Given records:
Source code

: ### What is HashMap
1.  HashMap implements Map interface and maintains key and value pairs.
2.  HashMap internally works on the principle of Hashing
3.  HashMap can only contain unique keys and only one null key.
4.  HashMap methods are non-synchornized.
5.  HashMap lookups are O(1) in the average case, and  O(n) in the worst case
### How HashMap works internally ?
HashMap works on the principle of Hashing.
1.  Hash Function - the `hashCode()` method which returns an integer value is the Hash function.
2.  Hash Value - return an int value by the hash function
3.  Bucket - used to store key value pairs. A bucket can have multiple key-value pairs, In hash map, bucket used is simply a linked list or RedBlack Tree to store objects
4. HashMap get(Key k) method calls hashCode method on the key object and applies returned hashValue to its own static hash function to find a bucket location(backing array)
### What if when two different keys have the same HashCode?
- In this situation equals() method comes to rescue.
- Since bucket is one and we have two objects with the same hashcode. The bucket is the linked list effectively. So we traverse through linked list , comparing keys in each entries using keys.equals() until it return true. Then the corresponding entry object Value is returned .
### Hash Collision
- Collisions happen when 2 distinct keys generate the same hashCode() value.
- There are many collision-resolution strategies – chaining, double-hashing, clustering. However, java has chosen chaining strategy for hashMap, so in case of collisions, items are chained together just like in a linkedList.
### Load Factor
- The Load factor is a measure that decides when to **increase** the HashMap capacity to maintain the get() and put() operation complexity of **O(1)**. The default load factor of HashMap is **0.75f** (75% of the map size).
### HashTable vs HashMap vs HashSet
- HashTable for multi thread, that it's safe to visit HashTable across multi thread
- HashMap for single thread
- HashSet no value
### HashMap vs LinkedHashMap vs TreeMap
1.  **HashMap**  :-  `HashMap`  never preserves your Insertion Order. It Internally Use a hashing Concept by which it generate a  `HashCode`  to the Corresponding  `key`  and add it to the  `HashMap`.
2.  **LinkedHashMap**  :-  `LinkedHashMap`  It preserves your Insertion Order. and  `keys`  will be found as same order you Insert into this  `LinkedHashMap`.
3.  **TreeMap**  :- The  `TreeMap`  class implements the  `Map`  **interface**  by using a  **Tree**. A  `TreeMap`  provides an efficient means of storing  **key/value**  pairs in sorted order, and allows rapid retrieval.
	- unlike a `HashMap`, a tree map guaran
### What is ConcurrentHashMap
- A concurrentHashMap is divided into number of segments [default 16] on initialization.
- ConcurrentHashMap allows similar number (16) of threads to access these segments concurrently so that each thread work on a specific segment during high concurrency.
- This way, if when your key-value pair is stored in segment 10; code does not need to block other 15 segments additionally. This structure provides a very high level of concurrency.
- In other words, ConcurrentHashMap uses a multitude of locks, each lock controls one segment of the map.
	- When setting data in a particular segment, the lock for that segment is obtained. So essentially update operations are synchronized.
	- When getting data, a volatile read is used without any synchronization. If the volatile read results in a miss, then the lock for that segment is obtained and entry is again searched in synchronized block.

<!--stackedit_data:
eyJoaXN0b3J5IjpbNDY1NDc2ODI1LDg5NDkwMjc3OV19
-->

Directions for this task:
Return the material above unaltered. Include every line.

Finished task:
Source code

: ### What is HashMap
1.  HashMap implements Map interface and maintains key and value pairs.
2.  HashMap internally works on the principle of Hashing
3.  HashMap can only contain unique keys and only one null key.
4.  HashMap methods are non-synchornized.
5.  HashMap lookups are O(1) in the average case, and  O(n) in the worst case
### How HashMap works internally ?
HashMap works on the principle of Hashing.
1.  Hash Function - the `hashCode()` method which returns an integer value is the Hash function.
2.  Hash Value - return an int value by the hash function
3.  Bucket - used to store key value pairs. A bucket can have multiple key-value pairs, In hash map, bucket used is simply a linked list or RedBlack Tree to store objects
4. HashMap get(Key k) method calls hashCode method on the key object and applies returned hashValue to its own static hash function to find a bucket location(backing array)
### What if when two different keys have the same HashCode?
- In this situation equals() method comes to rescue.
- Since bucket is one and we have two objects with the same hashcode. The bucket is the linked list effectively. So we traverse through linked list , comparing keys in each entries using keys.equals() until it return true. Then the corresponding entry object Value is returned .
### Hash Collision
- Collisions happen when 2 distinct keys generate the same hashCode() value.
- There are many collision-resolution strategies – chaining, double-hashing, clustering. However, java has chosen chaining strategy for hashMap, so in case of collisions, items are chained together just like in a linkedList.
### Load Factor
- The Load factor is a measure that decides when to **increase** the HashMap capacity to maintain the get() and put() operation complexity of **O(1)**. The default load factor of HashMap is **0.75f** (75% of the map size).
### HashTable vs HashMap vs HashSet
- HashTable for multi thread, that it's safe to visit HashTable across multi thread
- HashMap for single thread
- HashSet no value
### HashMap vs LinkedHashMap vs TreeMap
1.  **HashMap**  :-  `HashMap`  never preserves your Insertion Order. It Internally Use a hashing Concept by which it generate a  `HashCode`  to the Corresponding  `key`  and add it to the  `HashMap`.
2.  **LinkedHashMap**  :-  `LinkedHashMap`  It preserves your Insertion Order. and  `keys`  will be found as same order you Insert into this  `LinkedHashMap`.
3.  **TreeMap**  :- The  `TreeMap`  class implements the  `Map`  **interface**  by using a  **Tree**. A  `TreeMap`  provides an efficient means of storing  **key/value**  pairs in sorted order, and allows rapid retrieval.
	- unlike a `HashMap`, a tree map guaran
### What is ConcurrentHashMap
- A concurrentHashMap is divided into number of segments [default 16] on initialization.
- ConcurrentHashMap allows similar number (16) of threads to access these segments concurrently so that each thread work on a specific segment during high concurrency.
- This way, if when your key-value pair is stored in segment 10; code does not need to block other 15 segments additionally. This structure provides a very high level of concurrency.
- In other words, ConcurrentHashMap uses a multitude of locks, each lock controls one segment of the map.
	- When setting data in a particular segment, the lock for that segment is obtained. So essentially update operations are synchronized.
	- When getting data, a volatile read is used without any synchronization. If the volatile read results in a miss, then the lock for that segment is obtained and entry is again searched in synchronized block.

<!--stackedit_data:
eyJoaXN0b3J5IjpbNDY1NDc2ODI1LDg5NDkwMjc3OV19
-->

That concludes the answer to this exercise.